Phone operators taking emergency calls at the national 115 Call Center in Conakry, Guinea.

In the meantime, new Ebola cases cropped up in Guinea’s Boke prefecture, which borders the country of Guinea-Bissau. International agencies have deployed health workers to this region to help the country prepare for the virus, in case it jumps the border. Complicating matters, Guinea-Bissau is another under-resourced and unprepared country, so the already stretched international response effort will be further taxed.

There are few economies of scale in an Ebola response — Managing an Ebola Treatment Unit, or ETU, is an extremely complex and dangerous task. Since the disease is highly contagious, an ETU requires the same number of staff — at least 100 people, working 24/7 in four shifts of 25 doctors, nurses, hygiene workers, cooks, etc. — whether there is only one Ebola patient or a dozen. While the lower case numbers have allowed some ETUs to close, cases could spike at any time. Thus, we must remain well-prepared until zero cases are reached globally.

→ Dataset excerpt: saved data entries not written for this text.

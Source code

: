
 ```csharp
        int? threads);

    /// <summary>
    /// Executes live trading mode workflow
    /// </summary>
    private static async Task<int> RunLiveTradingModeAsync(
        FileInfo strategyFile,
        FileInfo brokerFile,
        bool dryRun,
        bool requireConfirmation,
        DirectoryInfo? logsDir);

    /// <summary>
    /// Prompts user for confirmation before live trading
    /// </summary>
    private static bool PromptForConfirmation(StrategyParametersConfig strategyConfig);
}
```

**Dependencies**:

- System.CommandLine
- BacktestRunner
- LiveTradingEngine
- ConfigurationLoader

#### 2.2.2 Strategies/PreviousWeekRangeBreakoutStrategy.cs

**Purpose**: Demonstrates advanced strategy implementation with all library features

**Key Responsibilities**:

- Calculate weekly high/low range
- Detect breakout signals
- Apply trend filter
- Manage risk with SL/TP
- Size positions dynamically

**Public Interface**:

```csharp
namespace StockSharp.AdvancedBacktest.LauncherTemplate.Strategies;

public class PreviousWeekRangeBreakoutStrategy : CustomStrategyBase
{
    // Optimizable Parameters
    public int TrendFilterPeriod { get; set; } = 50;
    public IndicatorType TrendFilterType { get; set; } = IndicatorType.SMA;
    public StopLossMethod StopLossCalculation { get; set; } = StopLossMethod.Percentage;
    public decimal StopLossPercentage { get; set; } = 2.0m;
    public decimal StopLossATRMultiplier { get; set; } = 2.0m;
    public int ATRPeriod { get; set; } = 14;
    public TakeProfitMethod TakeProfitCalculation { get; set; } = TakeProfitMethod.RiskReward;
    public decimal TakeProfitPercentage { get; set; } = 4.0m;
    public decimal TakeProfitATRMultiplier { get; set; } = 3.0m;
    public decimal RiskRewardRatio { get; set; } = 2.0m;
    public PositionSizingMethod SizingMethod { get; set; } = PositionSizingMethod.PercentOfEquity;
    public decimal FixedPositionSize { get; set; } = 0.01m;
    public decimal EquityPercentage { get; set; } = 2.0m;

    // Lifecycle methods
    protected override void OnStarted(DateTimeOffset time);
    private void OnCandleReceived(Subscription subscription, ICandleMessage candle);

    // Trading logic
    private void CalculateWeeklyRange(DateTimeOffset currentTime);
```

Survivor tree outside the Ebola Treatment Unit (ETU) in Port Loko, Sierra Leone. Each ribbon represents one person was discharged Ebola-free.

Ebola survivors continue to suffer even after they are cured — Many ETUs have “Survivor Walls” covered with pictures or hand prints celebrating the more than 16,000 men, women and children who have survived the often-fatal disease. However, shortly after discharge, Ebola survivors have reported painful and debilitating symptoms, including fatigue, chronic muscle aches, anorexia and a devastating eye infection that can lead to blindness.

Survivor wall at a French Red Cross ETU in Forecariah, Guinea.

Studies are underway to understand the long-term effects of the virus, but it is heartbreaking to realize that survivors’ suffering goes on long after the acute illness ends.

We don’t know where Ebola originates — Despite the billions of dollars the world has poured into stopping the current West Africa Ebola outbreak, we are no closer to understanding why this outbreak started in the first place, and what may start the next one. David Quammen’s excellent piece in National Geographic debunks the common assumption that fruit bats are the source of Ebola and points to the many unanswered questions about which animal hosts the virus and what mechanism causes it to spill over to humans.

A map in the Western Area Ebola Response Center (WAERC), Freetown, Sierra Leone.

Ebola continues to be an unpredictable and devastating opponent that requires human and financial resources. What we learn about the virus today can help us stop the current outbreak and prevent future outbreaks, saving many lives.

Leaders in the Ebola response are cautiously optimistic that we can overcome the final hurdles and reach zero cases in West Africa by this fall. But there is still much more work to be done.